Given the sense of humor that’s present in so much of Dan Santat’s work, it shouldn’t come as much of a surprise that his first tweet after being named the winner of the 2015 Caldecott Medal reads as follows: “I’m so bummed the Patriots won the #SuperBowl last night. My whole day is ruined.”

Speaking to PW from his home in Los Angeles, the author-artist behind the winning book, The Adventures of Beekle: An Unimaginary Friend (Little, Brown), confessed that he was “running on sheer excitement and the rush of the announcement.” Having gone to bed at two in the morning on Monday, he was awoken by a phone call from the Caldecott committee only a couple hours later. “When I got the call, I hate to admit it, but I started crying. I crumpled to the floor and started crying.”

Santat was well aware that the awards were being announced today – on a recent trip to Houston for a book event, he got the sense that “a lot of people I was talking to were holding their tongues, not wanting to jinx anything.” As for himself, “the thought of possibly getting some kind of recognition was always in the back of my mind,” he said. “But you never want to get those kinds of hopes up. From reading mock Caldecott lists online, I never really thought that I had a chance.”

The Caldecott win comes just over a decade after the publication of Santat’s first picture book, The Guild of Geniuses (Scholastic/Levine), and in the years since, he has illustrated more than 20 books for children, including Crankenstein, Carnivores, and Oh No!: Or How My Science Project Destroyed the World. But The Adventures of Beekle, in which an imaginary friend (who later gains the name “Beekle”) ventures into the world to find his human companion, is just one of a couple books that Santat has both written and illustrated. It’s also, perhaps, his most personal – “beekle” was his son’s first word, for “bicycle.”

“The book is a metaphor for the birth of my son,” he explained. “When my wife was pregnant, as the expecting father-to-be, the first thoughts in my head were imagining, ‘What is he going to be like? What will his personality be? What traits will he and I have in common?’ The book is this journey of expectation, and then meeting this person for the first time.”

Among the first people Santat spoke to after the Caldecott committee was his editor, Connie Hsu, now a senior editor at Roaring Brook Press. “I honestly feel like I couldn’t have done it without her,” said Santat. “I tend to overcomplicate things, sometimes, and she was this great vessel to sharpen and clarify what I wanted to say.” Santat also called his agent of several years, Jodi Reamer of Writers House. “She has known for a long time that writing my own work is something I wanted,” said Santat. “She pushed me to take fewer other jobs and focus more on what I really wanted to do. I don’t have that discipline – that discipline to say no.”

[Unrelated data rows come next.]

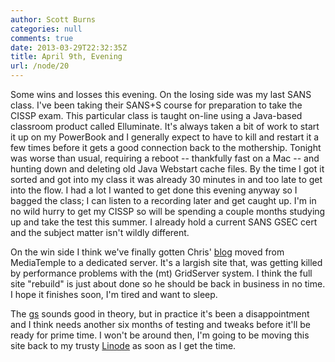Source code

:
 ```yaml
---
author: Scott Burns
categories: null
comments: true
date: 2013-03-29T22:32:35Z
title: April 9th, Evening
url: /node/20
---
```


Some wins and losses this evening.  On the losing side was my last SANS class.
I've been taking their SANS+S course for preparation to take the CISSP exam.
This particular class is taught on-line using a Java-based classroom product
called Elluminate.  It's always taken a bit of work to start it up on my
PowerBook and I generally expect to have to kill and restart it a few times
before it gets a good connection back to the mothership.  Tonight was worse
than usual, requiring a reboot -- thankfully fast on a Mac -- and hunting down
and deleting old Java Webstart cache files.   By the time I got it sorted and
got into my class it was already 30 minutes in and too late to get into the
flow.  I had a lot I wanted to get done this evening anyway so I bagged the
class; I can listen to a recording later and get caught up.   I'm in no wild
hurry to get my CISSP so will be spending a couple months studying up and take
the test this summer.  I already hold a current SANS GSEC cert and the subject
matter isn't wildly different.

On the win side I think we've finally gotten Chris'
[blog](http://www.chrisabraham.com) moved from MediaTemple to a dedicated
server.  It's a largish site that, was getting killed by performance problems
with the (mt) GridServer system.   I think the full site "rebuild" is just
about done so he should be back in business in no time.  I hope it finishes
soon, I'm tired and want to sleep.

The [gs](http://www.mediatemple.net/webhosting/gs/) sounds good in theory, but
in practice it's been a disappointment and I think needs another six months of
testing and tweaks before it'll be ready for prime time.  I won't be around
then, I'm going to be moving this site back to my trusty
[Linode](http://www.linode.com) as soon as I get the time.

He also spoke to his parents, if briefly: “I called my father and said, ‘Dad, I won the Caldecott Medal.’ And he said, ‘OK, OK, I’ll tell your mother when she wakes up.’ Click.”

Santat is looking forward to seeing the Caldecott committee in person when he receives the medal at the ALA’s annual meeting in June, held in San Francisco this year. Santat calls the location “kind of perfect,” because five years ago he had considered accepting a job with Google, in the department that designs the “Doodles” for their homepage. “Should I take this job and make money to support my family, or should I chase my dream?” he remembered asking himself. He turned down the job and was determined not to regret the decision. “It pushed to do more of my own writing and motivated me to use the other side of my creative brain, to write more.”

Santat has been open about the difficulty of keeping up an exhausting pace of producing work, writing a long post on his website this past fall about reaching his physical, mental, and creative limit. “I was always the kind of person who felt like I could get where I needed to go by sheer hard work,” he told PW. “Last year was so grueling that I actually felt like I reached that limit. I saw that limit and I crossed it. And the only way out was to get the work done.”

For now, though, Santat is giving himself a break from deadlines and said he was looking forward to picking up his son from school, taking him out to an “old retro arcade,” and maybe getting some ice cream. “I’m so jazzed, so filled with energy I can’t do anything. I’m just basking in the glow and talking with friends online. I never thought an opportunity like this would ever happen.”